[Stored data entries]
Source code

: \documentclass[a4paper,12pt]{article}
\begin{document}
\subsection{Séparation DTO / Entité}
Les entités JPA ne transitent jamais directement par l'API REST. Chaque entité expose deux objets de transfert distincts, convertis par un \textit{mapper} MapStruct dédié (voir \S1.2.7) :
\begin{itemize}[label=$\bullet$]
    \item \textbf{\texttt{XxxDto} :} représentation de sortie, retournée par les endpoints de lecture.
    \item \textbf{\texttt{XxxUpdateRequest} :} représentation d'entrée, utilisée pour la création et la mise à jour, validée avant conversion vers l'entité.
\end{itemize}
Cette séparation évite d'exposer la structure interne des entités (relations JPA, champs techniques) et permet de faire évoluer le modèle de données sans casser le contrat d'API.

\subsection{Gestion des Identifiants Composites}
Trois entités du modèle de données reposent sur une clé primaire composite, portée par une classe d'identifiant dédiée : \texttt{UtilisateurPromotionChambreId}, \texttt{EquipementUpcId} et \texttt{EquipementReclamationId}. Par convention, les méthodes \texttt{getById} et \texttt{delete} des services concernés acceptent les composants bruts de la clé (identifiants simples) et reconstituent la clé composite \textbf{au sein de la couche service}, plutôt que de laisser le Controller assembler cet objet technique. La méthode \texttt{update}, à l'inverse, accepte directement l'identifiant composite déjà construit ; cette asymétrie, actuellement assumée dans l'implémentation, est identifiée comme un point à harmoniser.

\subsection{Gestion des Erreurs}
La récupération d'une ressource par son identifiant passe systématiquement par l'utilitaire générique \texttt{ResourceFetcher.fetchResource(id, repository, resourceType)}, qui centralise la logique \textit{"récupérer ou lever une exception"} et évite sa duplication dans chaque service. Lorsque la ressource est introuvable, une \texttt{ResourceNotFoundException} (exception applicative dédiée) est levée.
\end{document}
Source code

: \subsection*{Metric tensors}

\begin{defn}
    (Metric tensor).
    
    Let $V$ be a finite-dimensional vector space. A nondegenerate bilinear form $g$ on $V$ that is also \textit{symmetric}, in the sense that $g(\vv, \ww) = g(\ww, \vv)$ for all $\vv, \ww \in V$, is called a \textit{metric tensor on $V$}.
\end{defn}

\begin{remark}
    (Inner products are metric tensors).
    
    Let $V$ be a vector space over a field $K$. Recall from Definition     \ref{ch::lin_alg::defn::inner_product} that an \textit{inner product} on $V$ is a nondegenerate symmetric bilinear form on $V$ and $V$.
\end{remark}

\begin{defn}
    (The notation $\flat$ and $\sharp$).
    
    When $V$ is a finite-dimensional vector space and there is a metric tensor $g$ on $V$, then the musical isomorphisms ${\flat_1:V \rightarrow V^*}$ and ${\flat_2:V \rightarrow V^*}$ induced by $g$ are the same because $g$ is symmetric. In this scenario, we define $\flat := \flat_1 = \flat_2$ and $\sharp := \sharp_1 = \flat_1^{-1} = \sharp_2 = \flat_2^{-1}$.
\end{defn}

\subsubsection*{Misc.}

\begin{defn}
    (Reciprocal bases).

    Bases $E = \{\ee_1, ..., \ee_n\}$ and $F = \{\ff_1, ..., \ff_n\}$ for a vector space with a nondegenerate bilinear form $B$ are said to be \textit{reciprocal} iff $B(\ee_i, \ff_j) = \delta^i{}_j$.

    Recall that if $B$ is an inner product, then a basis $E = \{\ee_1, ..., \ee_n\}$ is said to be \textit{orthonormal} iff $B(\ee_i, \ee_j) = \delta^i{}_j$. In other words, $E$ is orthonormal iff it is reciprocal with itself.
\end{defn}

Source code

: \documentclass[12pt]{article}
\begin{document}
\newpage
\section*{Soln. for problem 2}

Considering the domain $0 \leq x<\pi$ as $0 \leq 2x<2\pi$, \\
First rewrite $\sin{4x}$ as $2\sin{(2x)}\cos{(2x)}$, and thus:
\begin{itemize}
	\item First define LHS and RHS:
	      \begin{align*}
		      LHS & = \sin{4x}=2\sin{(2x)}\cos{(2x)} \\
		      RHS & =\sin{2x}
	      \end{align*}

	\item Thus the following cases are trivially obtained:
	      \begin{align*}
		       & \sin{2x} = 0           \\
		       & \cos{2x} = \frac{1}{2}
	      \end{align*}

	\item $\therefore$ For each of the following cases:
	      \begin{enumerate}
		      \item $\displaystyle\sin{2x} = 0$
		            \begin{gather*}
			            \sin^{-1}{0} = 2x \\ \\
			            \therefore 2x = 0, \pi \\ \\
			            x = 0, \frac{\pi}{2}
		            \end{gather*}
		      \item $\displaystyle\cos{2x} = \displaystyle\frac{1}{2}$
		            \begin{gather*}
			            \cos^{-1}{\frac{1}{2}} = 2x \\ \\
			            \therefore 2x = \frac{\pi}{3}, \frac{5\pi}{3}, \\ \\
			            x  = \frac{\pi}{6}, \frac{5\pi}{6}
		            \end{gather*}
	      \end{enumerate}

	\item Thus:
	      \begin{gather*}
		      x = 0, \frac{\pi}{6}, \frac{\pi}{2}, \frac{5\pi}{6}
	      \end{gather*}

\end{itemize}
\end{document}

==

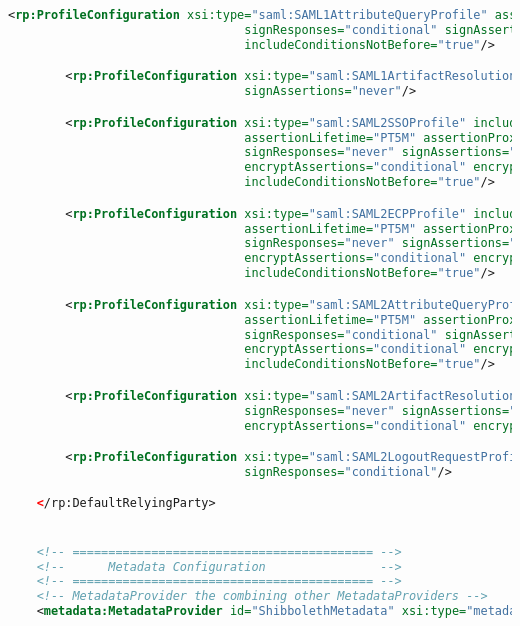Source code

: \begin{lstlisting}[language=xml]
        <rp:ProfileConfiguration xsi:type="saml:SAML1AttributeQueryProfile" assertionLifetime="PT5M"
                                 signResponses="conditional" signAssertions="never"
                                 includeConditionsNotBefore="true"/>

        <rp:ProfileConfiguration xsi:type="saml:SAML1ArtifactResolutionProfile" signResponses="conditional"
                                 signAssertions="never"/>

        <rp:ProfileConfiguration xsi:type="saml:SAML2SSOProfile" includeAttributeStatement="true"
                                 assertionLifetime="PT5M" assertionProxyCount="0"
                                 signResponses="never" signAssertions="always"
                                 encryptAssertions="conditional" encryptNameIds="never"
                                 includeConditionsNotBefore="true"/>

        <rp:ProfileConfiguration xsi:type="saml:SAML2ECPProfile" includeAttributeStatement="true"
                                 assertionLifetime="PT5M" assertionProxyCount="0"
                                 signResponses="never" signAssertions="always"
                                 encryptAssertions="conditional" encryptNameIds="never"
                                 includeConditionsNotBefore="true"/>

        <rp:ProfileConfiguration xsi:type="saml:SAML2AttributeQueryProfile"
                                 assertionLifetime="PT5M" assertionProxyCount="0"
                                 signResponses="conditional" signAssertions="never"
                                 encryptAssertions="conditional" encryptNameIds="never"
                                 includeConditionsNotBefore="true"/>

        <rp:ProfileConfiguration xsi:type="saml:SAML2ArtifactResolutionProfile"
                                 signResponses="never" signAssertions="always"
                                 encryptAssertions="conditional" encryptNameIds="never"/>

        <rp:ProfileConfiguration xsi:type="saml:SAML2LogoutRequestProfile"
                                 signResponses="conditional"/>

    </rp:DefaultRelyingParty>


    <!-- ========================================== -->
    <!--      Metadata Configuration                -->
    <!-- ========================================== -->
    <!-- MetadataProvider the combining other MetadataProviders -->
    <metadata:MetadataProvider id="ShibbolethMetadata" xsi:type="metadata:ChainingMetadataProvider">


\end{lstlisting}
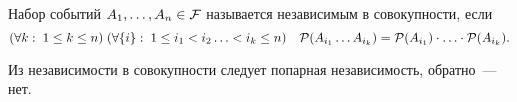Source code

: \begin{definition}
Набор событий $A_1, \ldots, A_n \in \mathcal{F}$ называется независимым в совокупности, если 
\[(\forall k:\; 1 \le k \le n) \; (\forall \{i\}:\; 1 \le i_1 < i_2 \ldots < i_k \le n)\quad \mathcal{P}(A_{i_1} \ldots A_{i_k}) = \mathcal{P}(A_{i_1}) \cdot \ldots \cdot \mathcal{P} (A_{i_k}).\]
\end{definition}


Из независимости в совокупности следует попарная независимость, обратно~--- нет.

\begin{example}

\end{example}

- **Brief**
Count how many lines of the data include the word "sharp". Your reply should be that number alone.

- **Result of this task**
2